◆ Assignment:
Below are some records. Pull every line that contains the word "https".

◆ Material provided:
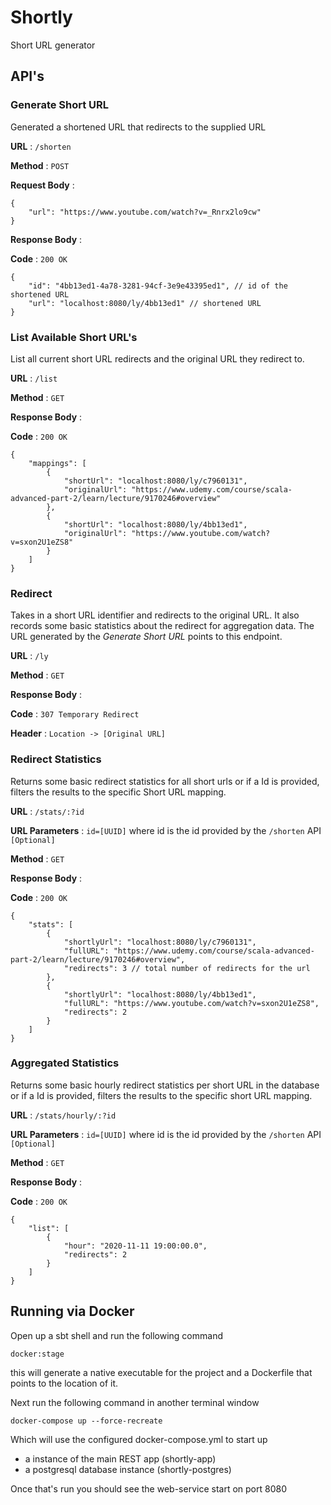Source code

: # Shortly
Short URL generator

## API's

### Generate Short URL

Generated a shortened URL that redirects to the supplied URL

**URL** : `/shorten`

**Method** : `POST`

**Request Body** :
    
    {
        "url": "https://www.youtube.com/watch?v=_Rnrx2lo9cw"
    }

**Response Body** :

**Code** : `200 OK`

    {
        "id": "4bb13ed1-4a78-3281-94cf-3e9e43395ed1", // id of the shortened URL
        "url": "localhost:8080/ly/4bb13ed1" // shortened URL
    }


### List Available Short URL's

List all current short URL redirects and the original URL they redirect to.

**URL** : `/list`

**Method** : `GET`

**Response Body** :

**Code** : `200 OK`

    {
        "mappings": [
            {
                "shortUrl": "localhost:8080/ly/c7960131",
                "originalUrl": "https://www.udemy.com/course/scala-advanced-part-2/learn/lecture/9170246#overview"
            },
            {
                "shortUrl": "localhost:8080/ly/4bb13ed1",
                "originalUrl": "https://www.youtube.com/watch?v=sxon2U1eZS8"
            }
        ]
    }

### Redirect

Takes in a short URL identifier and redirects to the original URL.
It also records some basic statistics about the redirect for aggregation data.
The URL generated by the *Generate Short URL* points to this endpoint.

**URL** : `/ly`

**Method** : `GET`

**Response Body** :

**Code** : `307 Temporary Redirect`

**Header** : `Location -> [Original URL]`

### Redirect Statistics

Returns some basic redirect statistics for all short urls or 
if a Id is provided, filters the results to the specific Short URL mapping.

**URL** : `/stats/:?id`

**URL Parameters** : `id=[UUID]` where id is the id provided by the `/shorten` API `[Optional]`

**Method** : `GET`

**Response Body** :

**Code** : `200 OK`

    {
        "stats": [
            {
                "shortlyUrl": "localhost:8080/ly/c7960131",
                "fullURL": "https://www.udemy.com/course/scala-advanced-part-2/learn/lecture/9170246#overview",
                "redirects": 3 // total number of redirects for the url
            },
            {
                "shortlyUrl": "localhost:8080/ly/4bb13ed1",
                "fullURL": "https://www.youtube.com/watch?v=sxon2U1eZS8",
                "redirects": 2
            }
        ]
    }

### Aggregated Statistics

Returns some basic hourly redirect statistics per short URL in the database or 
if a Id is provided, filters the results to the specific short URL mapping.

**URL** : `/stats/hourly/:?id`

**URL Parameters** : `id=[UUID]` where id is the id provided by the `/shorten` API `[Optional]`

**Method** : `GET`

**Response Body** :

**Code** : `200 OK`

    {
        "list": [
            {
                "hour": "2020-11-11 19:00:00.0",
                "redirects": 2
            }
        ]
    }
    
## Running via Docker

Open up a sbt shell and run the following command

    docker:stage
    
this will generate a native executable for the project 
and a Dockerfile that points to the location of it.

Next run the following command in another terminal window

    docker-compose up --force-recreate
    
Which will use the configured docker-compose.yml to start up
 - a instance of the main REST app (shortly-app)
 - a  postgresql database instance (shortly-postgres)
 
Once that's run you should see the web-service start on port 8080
--
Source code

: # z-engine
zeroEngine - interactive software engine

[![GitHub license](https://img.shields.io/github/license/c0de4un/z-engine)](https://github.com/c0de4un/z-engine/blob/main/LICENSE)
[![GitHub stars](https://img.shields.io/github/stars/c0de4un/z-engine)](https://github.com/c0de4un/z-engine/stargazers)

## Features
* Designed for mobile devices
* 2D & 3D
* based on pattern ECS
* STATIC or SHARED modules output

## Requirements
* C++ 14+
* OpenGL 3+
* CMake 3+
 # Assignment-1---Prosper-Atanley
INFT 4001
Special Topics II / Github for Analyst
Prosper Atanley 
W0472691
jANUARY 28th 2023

◆ Output for this task:
        "url": "https://www.youtube.com/watch?v=_Rnrx2lo9cw"
                "originalUrl": "https://www.udemy.com/course/scala-advanced-part-2/learn/lecture/9170246#overview"
                "originalUrl": "https://www.youtube.com/watch?v=sxon2U1eZS8"
                "fullURL": "https://www.udemy.com/course/scala-advanced-part-2/learn/lecture/9170246#overview",
                "fullURL": "https://www.youtube.com/watch?v=sxon2U1eZS8",
[![GitHub license](https://img.shields.io/github/license/c0de4un/z-engine)](https://github.com/c0de4un/z-engine/blob/main/LICENSE)
[![GitHub stars](https://img.shields.io/github/stars/c0de4un/z-engine)](https://github.com/c0de4un/z-engine/stargazers)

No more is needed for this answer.